▸ **What to do**:
Below are the records; copy exactly the stretch from the line containing "- Created a settings" through the line containing "perfil do GitHub!!", both ends included, and nothing else.

▸ **Dataset entries**:
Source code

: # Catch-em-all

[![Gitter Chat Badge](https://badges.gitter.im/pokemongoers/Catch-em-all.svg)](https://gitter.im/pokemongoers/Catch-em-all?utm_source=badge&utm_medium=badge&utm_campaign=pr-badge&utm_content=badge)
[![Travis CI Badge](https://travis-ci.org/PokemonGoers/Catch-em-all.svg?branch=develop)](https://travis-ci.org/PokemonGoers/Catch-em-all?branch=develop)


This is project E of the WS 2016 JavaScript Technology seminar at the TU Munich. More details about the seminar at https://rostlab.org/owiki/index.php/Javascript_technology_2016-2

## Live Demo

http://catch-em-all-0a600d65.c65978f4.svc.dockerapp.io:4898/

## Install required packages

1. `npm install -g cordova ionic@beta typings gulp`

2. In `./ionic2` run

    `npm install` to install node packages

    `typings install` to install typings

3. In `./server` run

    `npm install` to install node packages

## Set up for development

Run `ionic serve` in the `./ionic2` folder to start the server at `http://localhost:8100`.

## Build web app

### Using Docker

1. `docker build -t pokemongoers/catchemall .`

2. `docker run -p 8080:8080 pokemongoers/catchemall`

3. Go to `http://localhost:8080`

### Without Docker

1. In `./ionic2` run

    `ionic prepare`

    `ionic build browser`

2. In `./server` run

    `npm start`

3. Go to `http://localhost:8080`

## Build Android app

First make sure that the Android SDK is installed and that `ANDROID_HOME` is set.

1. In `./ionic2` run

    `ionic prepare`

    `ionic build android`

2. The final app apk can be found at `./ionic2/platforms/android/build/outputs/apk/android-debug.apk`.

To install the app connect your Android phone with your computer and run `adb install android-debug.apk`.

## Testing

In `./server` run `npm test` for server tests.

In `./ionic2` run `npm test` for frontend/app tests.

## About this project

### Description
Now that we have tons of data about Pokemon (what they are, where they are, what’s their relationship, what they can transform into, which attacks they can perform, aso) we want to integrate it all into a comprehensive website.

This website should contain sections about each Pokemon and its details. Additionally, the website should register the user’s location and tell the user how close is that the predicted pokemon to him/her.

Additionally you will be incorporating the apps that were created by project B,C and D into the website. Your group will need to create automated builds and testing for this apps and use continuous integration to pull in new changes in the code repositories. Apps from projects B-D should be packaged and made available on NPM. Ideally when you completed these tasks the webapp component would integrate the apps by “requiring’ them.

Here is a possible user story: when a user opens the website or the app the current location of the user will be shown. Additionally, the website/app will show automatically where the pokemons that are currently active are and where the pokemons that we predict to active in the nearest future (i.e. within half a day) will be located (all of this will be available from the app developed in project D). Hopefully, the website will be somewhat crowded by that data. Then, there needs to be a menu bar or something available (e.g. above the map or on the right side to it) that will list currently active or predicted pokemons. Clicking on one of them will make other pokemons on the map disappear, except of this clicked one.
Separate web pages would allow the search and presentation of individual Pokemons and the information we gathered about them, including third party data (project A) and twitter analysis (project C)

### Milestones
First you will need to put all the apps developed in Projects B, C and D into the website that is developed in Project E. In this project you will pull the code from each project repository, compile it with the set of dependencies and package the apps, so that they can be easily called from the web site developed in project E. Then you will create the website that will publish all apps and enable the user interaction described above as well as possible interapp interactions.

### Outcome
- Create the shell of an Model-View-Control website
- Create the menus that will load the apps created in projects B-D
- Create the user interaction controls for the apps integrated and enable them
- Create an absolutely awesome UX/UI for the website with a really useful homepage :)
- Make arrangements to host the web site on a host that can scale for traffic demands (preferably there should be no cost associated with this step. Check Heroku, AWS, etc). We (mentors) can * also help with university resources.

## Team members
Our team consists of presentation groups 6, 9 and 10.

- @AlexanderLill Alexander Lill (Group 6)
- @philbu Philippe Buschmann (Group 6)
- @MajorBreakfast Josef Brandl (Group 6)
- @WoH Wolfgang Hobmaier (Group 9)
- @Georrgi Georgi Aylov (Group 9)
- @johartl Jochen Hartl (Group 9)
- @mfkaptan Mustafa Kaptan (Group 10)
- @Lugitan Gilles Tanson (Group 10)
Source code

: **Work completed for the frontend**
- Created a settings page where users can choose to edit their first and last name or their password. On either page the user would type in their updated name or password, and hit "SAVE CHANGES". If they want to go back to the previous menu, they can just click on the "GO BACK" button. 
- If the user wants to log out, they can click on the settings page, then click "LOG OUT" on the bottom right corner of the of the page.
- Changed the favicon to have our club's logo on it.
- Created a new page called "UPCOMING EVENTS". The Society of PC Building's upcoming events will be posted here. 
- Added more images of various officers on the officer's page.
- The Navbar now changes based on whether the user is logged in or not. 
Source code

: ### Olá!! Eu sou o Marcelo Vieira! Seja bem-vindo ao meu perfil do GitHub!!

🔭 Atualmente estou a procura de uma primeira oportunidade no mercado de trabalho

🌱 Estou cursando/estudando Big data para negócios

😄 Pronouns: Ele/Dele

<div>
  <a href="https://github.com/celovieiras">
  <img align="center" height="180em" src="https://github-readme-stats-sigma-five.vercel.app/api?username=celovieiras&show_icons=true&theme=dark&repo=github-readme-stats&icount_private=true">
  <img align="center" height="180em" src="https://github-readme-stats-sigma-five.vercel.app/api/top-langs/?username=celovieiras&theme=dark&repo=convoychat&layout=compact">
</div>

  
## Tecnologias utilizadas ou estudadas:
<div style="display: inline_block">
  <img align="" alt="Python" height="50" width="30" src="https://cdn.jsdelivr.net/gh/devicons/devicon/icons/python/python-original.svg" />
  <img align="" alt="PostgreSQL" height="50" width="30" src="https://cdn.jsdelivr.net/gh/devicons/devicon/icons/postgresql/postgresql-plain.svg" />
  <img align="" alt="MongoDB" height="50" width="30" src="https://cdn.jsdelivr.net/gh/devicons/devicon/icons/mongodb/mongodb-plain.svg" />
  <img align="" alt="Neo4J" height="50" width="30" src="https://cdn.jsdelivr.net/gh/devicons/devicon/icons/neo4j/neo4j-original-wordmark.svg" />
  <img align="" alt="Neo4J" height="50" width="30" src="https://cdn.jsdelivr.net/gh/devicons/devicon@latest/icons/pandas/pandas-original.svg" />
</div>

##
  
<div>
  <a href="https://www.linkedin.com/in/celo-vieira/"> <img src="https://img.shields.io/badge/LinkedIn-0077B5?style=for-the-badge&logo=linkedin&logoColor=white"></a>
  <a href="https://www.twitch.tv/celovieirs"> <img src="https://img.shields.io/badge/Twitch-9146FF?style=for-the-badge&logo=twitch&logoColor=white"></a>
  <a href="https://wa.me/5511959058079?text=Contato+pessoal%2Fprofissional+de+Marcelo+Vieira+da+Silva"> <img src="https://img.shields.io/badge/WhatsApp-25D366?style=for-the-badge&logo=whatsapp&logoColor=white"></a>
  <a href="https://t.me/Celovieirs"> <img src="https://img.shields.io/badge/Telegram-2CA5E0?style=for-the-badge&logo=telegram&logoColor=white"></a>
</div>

▸ **Task result**:
- Created a settings page where users can choose to edit their first and last name or their password. On either page the user would type in their updated name or password, and hit "SAVE CHANGES". If they want to go back to the previous menu, they can just click on the "GO BACK" button. 
- If the user wants to log out, they can click on the settings page, then click "LOG OUT" on the bottom right corner of the of the page.
- Changed the favicon to have our club's logo on it.
- Created a new page called "UPCOMING EVENTS". The Society of PC Building's upcoming events will be posted here. 
- Added more images of various officers on the officer's page.
- The Navbar now changes based on whether the user is logged in or not. 
Source code

: ### Olá!! Eu sou o Marcelo Vieira! Seja bem-vindo ao meu perfil do GitHub!!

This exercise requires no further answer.